Mobile Energy Storage: Flexibility for the Energy Transition

This digest summarizes findings from the following working paper: Rana, V., C. Kaps, and S. Netessine. 2025. “Moving Money Around: Mobile Energy Storage and the Value of Geospatial Flexibility.” Available at SSRN.

The Grid’s Growing Challenge

Electricity grids worldwide face a critical challenge: the supply and demand of energy is growing faster than the infrastructure needed to support it. In 2024 alone, global additions of renewable capacity totaled 685 gigawatts (GW)—nearly three times the amount added in 2019 (IEA 2025b). Meanwhile, electricity demand is growing as homes switch to electric heating, drivers adopt electric vehicles, and power-hungry AI data centers surge in number (IEA 2025a).

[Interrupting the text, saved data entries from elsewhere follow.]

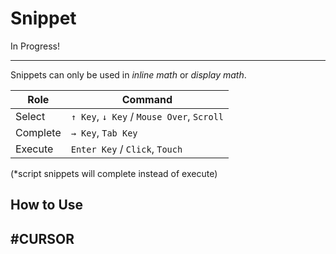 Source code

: # Snippet

In Progress!

---

Snippets can only be used in *inline math* or *display math*.

|Role|Command|
|---|---|
|Select|`↑ Key`, `↓ Key` / `Mouse Over`, `Scroll`|
|Complete|`→ Key`, `Tab Key`|
|Execute|`Enter Key` / `Click`, `Touch`|

(\*script snippets will complete instead of execute)

## How to Use

## #CURSOR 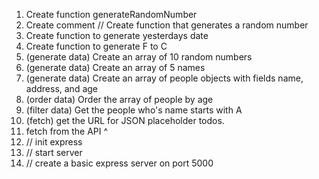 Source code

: 1. Create function generateRandomNumber
2. Create comment // Create function that generates a random number
3. Create function to generate yesterdays date
4. Create function to generate F to C
5. (generate data) Create an array of 10 random numbers
6. (generate data) Create an array of 5 names
7. (generate data) Create an array of people objects with fields name, address, and age
8. (order data) Order the array of people by age
9. (filter data) Get the people who's name starts with A
10. (fetch) get the URL for JSON placeholder todos.
11. fetch from the API ^
12. // init express
13. // start server
14. // create a basic express server on port 5000
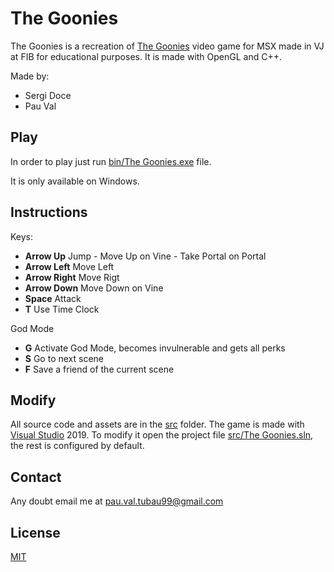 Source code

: # The Goonies

The Goonies is a recreation of [The Goonies](https://www.youtube.com/watch?v=yhFCiZIcjgE) video game for MSX made in VJ at FIB for educational purposes. It is made with OpenGL and C++.

Made by:
 + Sergi Doce
 + Pau Val

## Play

In order to play just run [bin/The Goonies.exe](bin/The%20Goonies.exe) file.

It is only available on Windows.

## Instructions
Keys:
 + **Arrow Up** Jump - Move Up on Vine - Take Portal on Portal
 + **Arrow Left** Move Left
 + **Arrow Right** Move Rigt
 + **Arrow Down** Move Down on Vine
 + **Space** Attack
 + **T** Use Time Clock

God Mode
 + **G** Activate God Mode, becomes invulnerable and gets all perks
 + **S** Go to next scene
 + **F** Save a friend of the current scene

## Modify

All source code and assets are in the [src](src) folder. The game is made with [Visual Studio](https://visualstudio.microsoft.com/es/vs/) 2019. To modify it open the project file [src/The Goonies.sln](src/The%20Goonies.sln), the rest is configured by default.

## Contact

Any doubt email me at pau.val.tubau99@gmail.com

## License

[MIT](https://choosealicense.com/licenses/mit/)
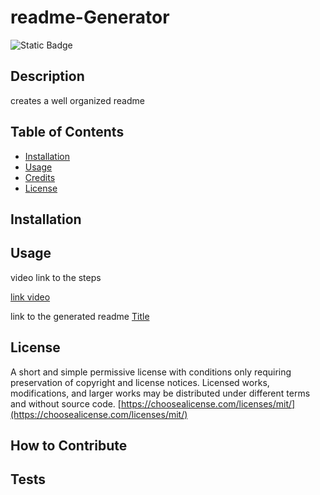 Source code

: # readme-Generator

![Static Badge](https://img.shields.io/badge/license-mit-brightgreen)

## Description

creates a well organized readme

## Table of Contents

- [Installation](#installation)
- [Usage](#usage)
- [Credits](#credits)
- [License](#license)

## Installation

## Usage

video link to the steps

[link video](https://drive.google.com/file/d/1aXnBVuFpUWAdDsFnJJm_skYFrW5RHRNj/view)

link to the generated readme
[Title](generatedreadme.md)

## License

A short and simple permissive license with conditions only requiring preservation of copyright and license notices. Licensed works, modifications, and larger works may be distributed under different terms and without source code.
[https://choosealicense.com/licenses/mit/](https://choosealicense.com/licenses/mit/)

## How to Contribute

## Tests
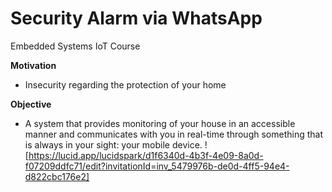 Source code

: 
# Security Alarm via WhatsApp
Embedded Systems IoT Course

**Motivation**

- Insecurity regarding the protection of your home

**Objective**

- A system that provides monitoring of your house in an accessible manner and communicates with you in real-time through something that is always in your sight: your mobile device.
 ![https://lucid.app/lucidspark/d1f6340d-4b3f-4e09-8a0d-f07209ddfc71/edit?invitationId=inv_5479976b-de0d-4ff5-94e4-d822cbc176e2]
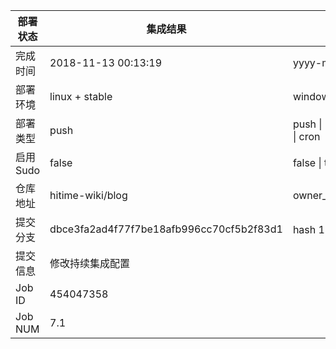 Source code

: 部署状态 | 集成结果 | 参考值
---|---|---
完成时间 | 2018-11-13 00:13:19 | yyyy-mm-dd hh:mm:ss
部署环境 | linux + stable | window \| linux + stable
部署类型 | push | push \| pull_request \| api \| cron
启用Sudo | false | false \| true
仓库地址 | hitime-wiki/blog | owner_name/repo_name
提交分支 | dbce3fa2ad4f77f7be18afb996cc70cf5b2f83d1 | hash 16位
提交信息 | 修改持续集成配置 |
Job ID   | 454047358 |
Job NUM  | 7.1 |
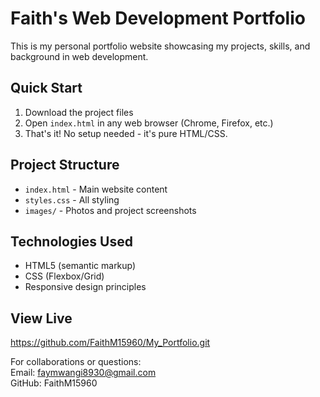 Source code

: # Faith's Web Development Portfolio

This is my personal portfolio website showcasing my projects, skills, and background in web development.

## Quick Start

1. Download the project files
2. Open `index.html` in any web browser (Chrome, Firefox, etc.)
3. That's it! No setup needed - it's pure HTML/CSS.

## Project Structure

- `index.html` - Main website content
- `styles.css` - All styling
- `images/` - Photos and project screenshots

## Technologies Used

- HTML5 (semantic markup)
- CSS (Flexbox/Grid)
- Responsive design principles

## View Live
https://github.com/FaithM15960/My_Portfolio.git

For collaborations or questions:  
Email: faymwangi8930@gmail.com  
GitHub: FaithM15960
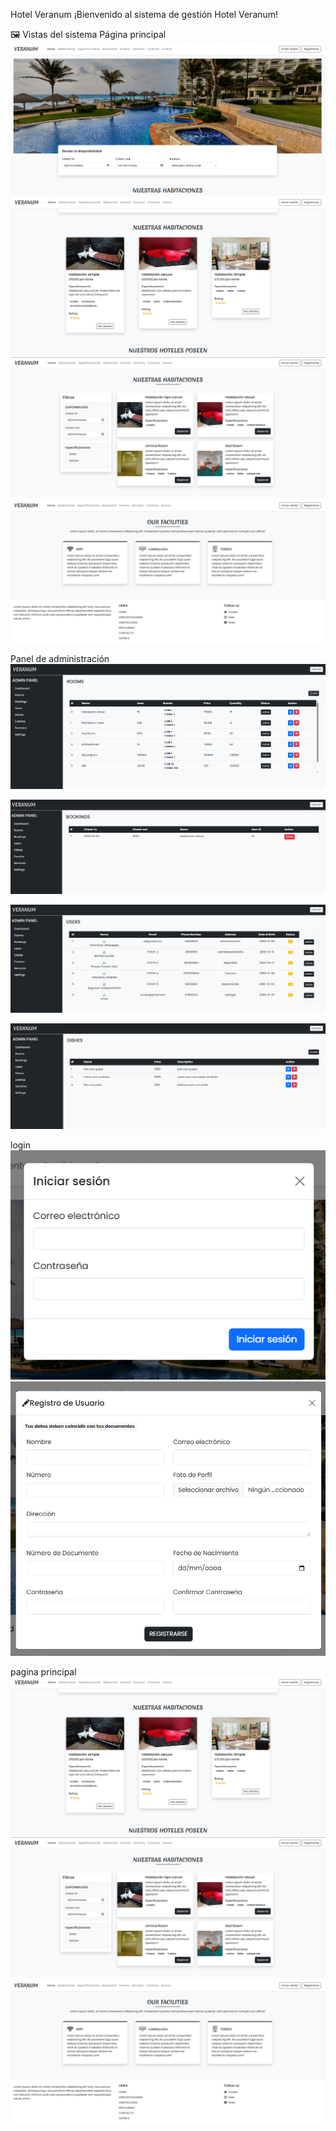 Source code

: Hotel Veranum
¡Bienvenido al sistema de gestión Hotel Veranum!

🖼️ Vistas del sistema
Página principal
![Página principal](./screenshots/ss_5.png)
![Panel de administración](./screenshots/ss_6.png)
![Panel de administración](./screenshots/ss_7.png)
![Panel de administración](./screenshots/ss_8.png)


Panel de administración
![Panel de administración](./screenshots/ss_1.png)

![Panel de administración](./screenshots/ss_2.png)

![Panel de administración](./screenshots/ss_3.png)

![Panel de administración](./screenshots/ss_4.png)

login
![Panel de administración](./screenshots/ss_9.png)
![Panel de administración](./screenshots/ss_10.png)

pagina principal
![Panel de administración](./screenshots/ss_6.png)
![Panel de administración](./screenshots/ss_7.png)
![Panel de administración](./screenshots/ss_8.png)

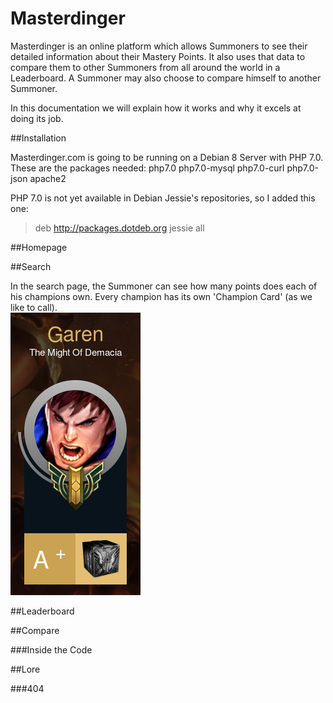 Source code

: # Masterdinger

Masterdinger is an online platform which allows Summoners to see their detailed information about their Mastery Points.
It also uses that data to compare them to other Summoners from all around the world in a Leaderboard.
A Summoner may also choose to compare himself to another Summoner.

In this documentation we will explain how it works and why it excels at doing its job.

##Installation

Masterdinger.com is going to be running on a Debian 8 Server with PHP 7.0.
These are the packages needed:
php7.0 php7.0-mysql php7.0-curl php7.0-json apache2

PHP 7.0 is not yet available in Debian Jessie's repositories, so I added this one:
> deb http://packages.dotdeb.org jessie all

##Homepage

##Search

In the search page, the Summoner can see how many points does each of his champions own.
Every champion has its own 'Champion Card' (as we like to call).
</br>
![Champion Card](/garen.png)



##Leaderboard

##Compare

###Inside the Code

##Lore

###404

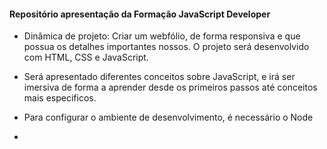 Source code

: #### Repositório apresentação da Formação JavaScript Developer

- Dinâmica de projeto: Criar um webfólio, de forma responsiva e que possua os detalhes importantes nossos. O projeto será desenvolvido com HTML, CSS e JavaScript.
- Será apresentado diferentes conceitos sobre JavaScript, e irá ser imersiva de forma a aprender desde os primeiros passos até conceitos mais especificos.
- Para configurar o ambiente de desenvolvimento, é necessário o Node

-  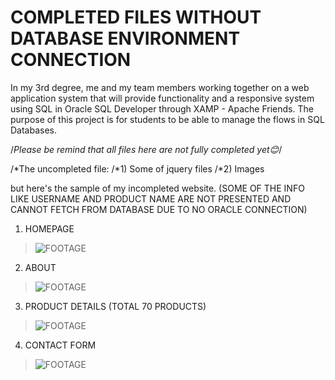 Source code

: # COMPLETED FILES WITHOUT DATABASE ENVIRONMENT CONNECTION
In my 3rd degree, me and my team members working together on a web application system that will provide functionality and a responsive system using SQL in Oracle SQL Developer through XAMP  - Apache Friends. The purpose of this project is for students to be able to manage the flows in SQL Databases.

/*Please be remind that all files here are not fully completed yet😊*/

/*The uncompleted file:
/*1) Some of jquery files
/*2) Images

but here's the sample of my incompleted website. (SOME OF THE INFO LIKE USERNAME AND PRODUCT NAME ARE NOT PRESENTED AND CANNOT FETCH FROM DATABASE DUE TO NO ORACLE CONNECTION)

1) HOMEPAGE
>![FOOTAGE](https://raw.githubusercontent.com/codeEllo/OnlineShoppingSystem/main/Screenshot%202021-10-25%20000657.png)<br>

2) ABOUT
>![FOOTAGE](https://raw.githubusercontent.com/codeEllo/OnlineShoppingSystem/main/OUR%20STORY.png)<br>

3) PRODUCT DETAILS (TOTAL 70 PRODUCTS)
>![FOOTAGE](https://raw.githubusercontent.com/codeEllo/OnlineShoppingSystem/main/Screenshot%202021-10-25%20000306.png)<br>

4) CONTACT FORM
>![FOOTAGE](https://raw.githubusercontent.com/codeEllo/OnlineShoppingSystem/main/CONTACT.png)<br>
>



<!---
ellya16/ellya16 is a ✨ special ✨ repository because its `README.md` (this file) appears on your GitHub profile.
You can click the Preview link to take a look at your changes.
--->
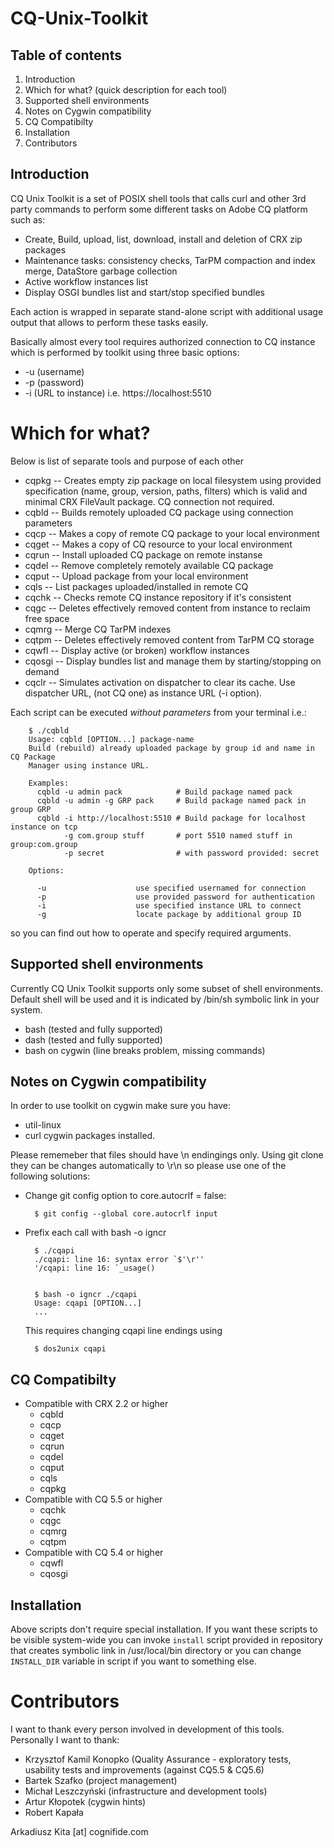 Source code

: CQ-Unix-Toolkit
===============


Table of contents
-----------------

1. Introduction
2. Which for what? (quick description for each tool)
3. Supported shell environments
4. Notes on Cygwin compatibility
5. CQ Compatibilty
6. Installation
7. Contributors


Introduction
------------

CQ Unix Toolkit is a set of POSIX shell tools that calls curl and other 3rd
party commands to perform some different tasks on Adobe CQ platform such as:

* Create, Build, upload, list, download, install and deletion of CRX zip
  packages
* Maintenance tasks: consistency checks, TarPM compaction and index merge,
  DataStore garbage collection
* Active workflow instances list
* Display OSGI bundles list and start/stop specified bundles

Each action is wrapped in separate stand-alone script with additional usage
output that allows to perform these tasks easily.

Basically almost every tool requires authorized connection to CQ instance which
is performed by toolkit using three basic options:

   * -u (username)
   * -p (password)
   * -i (URL to instance) i.e. https://localhost:5510

Which for what?
===============

Below is list of separate tools and purpose of each other

* cqpkg -- Creates empty zip package on local filesystem using provided
  specification (name, group, version, paths, filters) which is valid
  and minimal CRX FileVault package. CQ connection not required.
* cqbld -- Builds remotely uploaded CQ package using connection parameters
* cqcp -- Makes a copy of remote CQ package to your local environment
* cqget -- Makes a copy of CQ resource to your local environment
* cqrun -- Install uploaded CQ package on remote instanse
* cqdel -- Remove completely remotely available CQ package
* cqput -- Upload package from your local environment
* cqls -- List packages uploaded/installed in remote CQ
* cqchk -- Checks remote CQ instance repository if it's consistent
* cqgc -- Deletes effectively removed content from instance to reclaim free
          space
* cqmrg -- Merge CQ TarPM indexes
* cqtpm -- Deletes effectively removed content from TarPM CQ storage
* cqwfl -- Display active (or broken) workflow instances
* cqosgi -- Display bundles list and manage them by starting/stopping on demand
* cqclr -- Simulates activation on dispatcher to clear its cache. Use dispatcher
  URL, (not CQ one) as instance URL (-i option).

Each script can be executed *without parameters* from your terminal i.e.:


        $ ./cqbld
        Usage: cqbld [OPTION...] package-name
        Build (rebuild) already uploaded package by group id and name in CQ Package
        Manager using instance URL.

        Examples:
          cqbld -u admin pack            # Build package named pack
          cqbld -u admin -g GRP pack     # Build package named pack in group GRP
          cqbld -i http://localhost:5510 # Build package for localhost instance on tcp
                -g com.group stuff       # port 5510 named stuff in group:com.group
                -p secret                # with password provided: secret

        Options:

          -u                    use specified usernamed for connection
          -p                    use provided password for authentication
          -i                    use specified instance URL to connect
          -g                    locate package by additional group ID


so you can find out how to operate and specify required arguments.

Supported shell environments
----------------------------

Currently CQ Unix Toolkit supports only some subset of shell environments.
Default shell will be used and it is indicated by /bin/sh symbolic link
in your system.

* bash (tested and fully supported)
* dash (tested and fully supported)
* bash on cygwin (line breaks problem, missing commands)

Notes on Cygwin compatibility
-----------------------------

In order to use toolkit on cygwin make sure you have:
* util-linux
* curl
cygwin packages installed.

Please rememeber that files should have \n endingings only. Using git clone they
can be changes automatically to \r\n so please use one of the following
solutions:

* Change git config option to core.autocrlf = false:


        $ git config --global core.autocrlf input


* Prefix each call with bash -o igncr


        $ ./cqapi
        ./cqapi: line 16: syntax error `$'\r''
        '/cqapi: line 16: `_usage()


        $ bash -o igncr ./cqapi
        Usage: cqapi [OPTION...]
        ...


  This requires changing cqapi line endings using


        $ dos2unix cqapi



CQ Compatibilty
---------------

*  Compatible with CRX 2.2 or higher
   * cqbld
   * cqcp
   * cqget
   * cqrun
   * cqdel
   * cqput
   * cqls
   * cqpkg
*  Compatible with CQ 5.5 or higher
   * cqchk
   * cqgc
   * cqmrg
   * cqtpm
*  Compatible with CQ 5.4 or higher
   * cqwfl
   * cqosgi

Installation
------------

Above scripts don't require special installation. If you want these scripts to
be visible system-wide you can invoke `install` script provided in repository
that creates symbolic link in /usr/local/bin directory or you can change
`INSTALL_DIR` variable in script if you want to something else.


Contributors
============

I want to thank every person involved in development of this tools. Personally
I want to thank:

* Krzysztof Kamil Konopko (Quality Assurance - exploratory tests, usability
  tests and improvements (against CQ5.5 & CQ5.6)
* Bartek Szafko (project management)
* Michał Leszczyński (infrastructure and development tools)
* Artur Kłopotek (cygwin hints)
* Robert Kapała

Arkadiusz Kita [at] cognifide.com

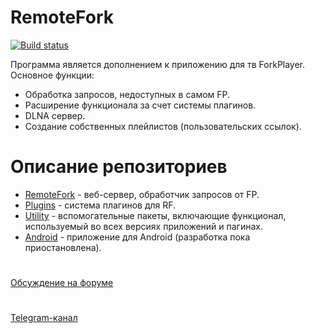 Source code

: # RemoteFork
[![Build status](https://ci.appveyor.com/api/projects/status/incpdeg9j6ibll6g?svg=true)](https://ci.appveyor.com/project/ShutovPS/remotefork)

Программа является дополнением к приложению для тв ForkPlayer.
Основное функции:
- Обработка запросов, недоступных в самом FP.
- Расширение функционала за счет системы плагинов.
- DLNA сервер.
- Создание собственных плейлистов (пользовательских ссылок).
# Описание репозиториев
- [RemoteFork](https://github.com/ShutovPS/RemoteFork) - веб-сервер, обработчик запросов от FP.
- [Plugins](https://github.com/ShutovPS/RemoteFork.Plugins) - система плагинов для RF.
- [Utility](https://github.com/ShutovPS/RemoteFork.Utility) - вспомогательные пакеты, включающие функционал, используемый во всех версиях приложений и пагинах.
- [Android](https://github.com/ShutovPS/remote_forkplayer_android) - приложение для Android (разработка пока приостановлена).
#
[Обсуждение на форуме](http://forkplayer.tv/forums/forum/remotefork/)
#
[Telegram-канал](https://t.me/joinchat/BHfAkQmFtWAxig8C33DWGw)
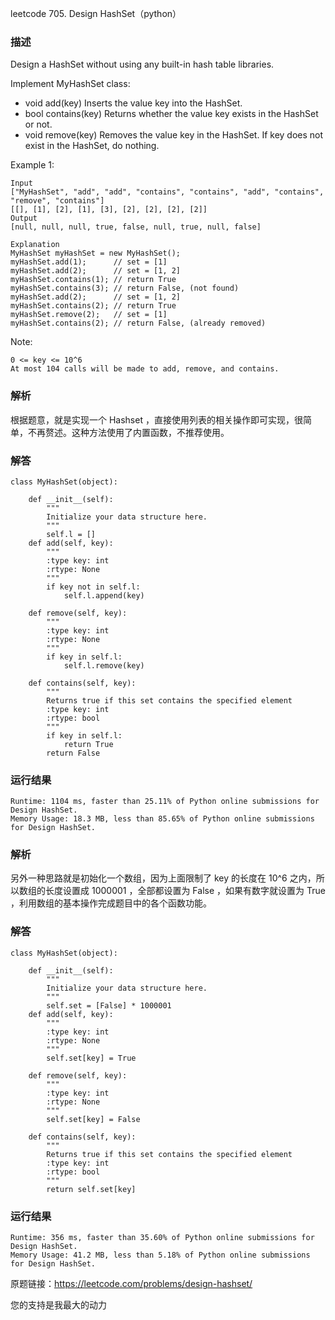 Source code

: leetcode  705. Design HashSet（python）

### 描述

Design a HashSet without using any built-in hash table libraries.

Implement MyHashSet class:

* void add(key) Inserts the value key into the HashSet.
* bool contains(key) Returns whether the value key exists in the HashSet or not.
* void remove(key) Removes the value key in the HashSet. If key does not exist in the HashSet, do nothing.




Example 1:

	Input
	["MyHashSet", "add", "add", "contains", "contains", "add", "contains", "remove", "contains"]
	[[], [1], [2], [1], [3], [2], [2], [2], [2]]
	Output
	[null, null, null, true, false, null, true, null, false]
	
	Explanation
	MyHashSet myHashSet = new MyHashSet();
	myHashSet.add(1);      // set = [1]
	myHashSet.add(2);      // set = [1, 2]
	myHashSet.contains(1); // return True
	myHashSet.contains(3); // return False, (not found)
	myHashSet.add(2);      // set = [1, 2]
	myHashSet.contains(2); // return True
	myHashSet.remove(2);   // set = [1]
	myHashSet.contains(2); // return False, (already removed)

	


Note:

	0 <= key <= 10^6
	At most 104 calls will be made to add, remove, and contains.



### 解析


根据题意，就是实现一个 Hashset ，直接使用列表的相关操作即可实现，很简单，不再赘述。这种方法使用了内置函数，不推荐使用。

### 解答
				

	class MyHashSet(object):
	
	    def __init__(self):
	        """
	        Initialize your data structure here.
	        """
	        self.l = []
	    def add(self, key):
	        """
	        :type key: int
	        :rtype: None
	        """
	        if key not in self.l:
	            self.l.append(key)
	
	    def remove(self, key):
	        """
	        :type key: int
	        :rtype: None
	        """
	        if key in self.l:
	            self.l.remove(key)
	        
	    def contains(self, key):
	        """
	        Returns true if this set contains the specified element
	        :type key: int
	        :rtype: bool
	        """
	        if key in self.l:
	            return True
	        return False
	
	

            	      
			
### 运行结果

	
	Runtime: 1104 ms, faster than 25.11% of Python online submissions for Design HashSet.
	Memory Usage: 18.3 MB, less than 85.65% of Python online submissions for Design HashSet.
### 解析


另外一种思路就是初始化一个数组，因为上面限制了 key 的长度在 10^6 之内，所以数组的长度设置成 1000001 ，全部都设置为 False ，如果有数字就设置为 True ，利用数组的基本操作完成题目中的各个函数功能。

### 解答
	class MyHashSet(object):
	
	    def __init__(self):
	        """
	        Initialize your data structure here.
	        """
	        self.set = [False] * 1000001
	    def add(self, key):
	        """
	        :type key: int
	        :rtype: None
	        """
	        self.set[key] = True
	
	    def remove(self, key):
	        """
	        :type key: int
	        :rtype: None
	        """
	        self.set[key] = False
	        
	    def contains(self, key):
	        """
	        Returns true if this set contains the specified element
	        :type key: int
	        :rtype: bool
	        """
	        return self.set[key]
	


### 运行结果

	Runtime: 356 ms, faster than 35.60% of Python online submissions for Design HashSet.
	Memory Usage: 41.2 MB, less than 5.18% of Python online submissions for Design HashSet.

原题链接：https://leetcode.com/problems/design-hashset/



您的支持是我最大的动力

This growth creates two fundamental problems for the grid infrastructure (IEA 2024). First, renewable generation doesn’t always align with demand—the sun shines brightest at midday, but residential demand peaks in the evening. Second, renewable projects often locate where resources are best, rather than where demand is highest, which can strain transmission lines that were never designed for these flows. When transmission lines reach capacity limits, electricity prices can spike dramatically on one side of the congested line, while the other side experiences low prices due to excess supply. These costly congestion bottlenecks slow the integration of clean energy.

Battery storage has emerged as a promising solution to these challenges. By charging when renewable power is abundant and prices are low, and discharging when demand peaks and prices rise, batteries can smooth the temporal price mismatches.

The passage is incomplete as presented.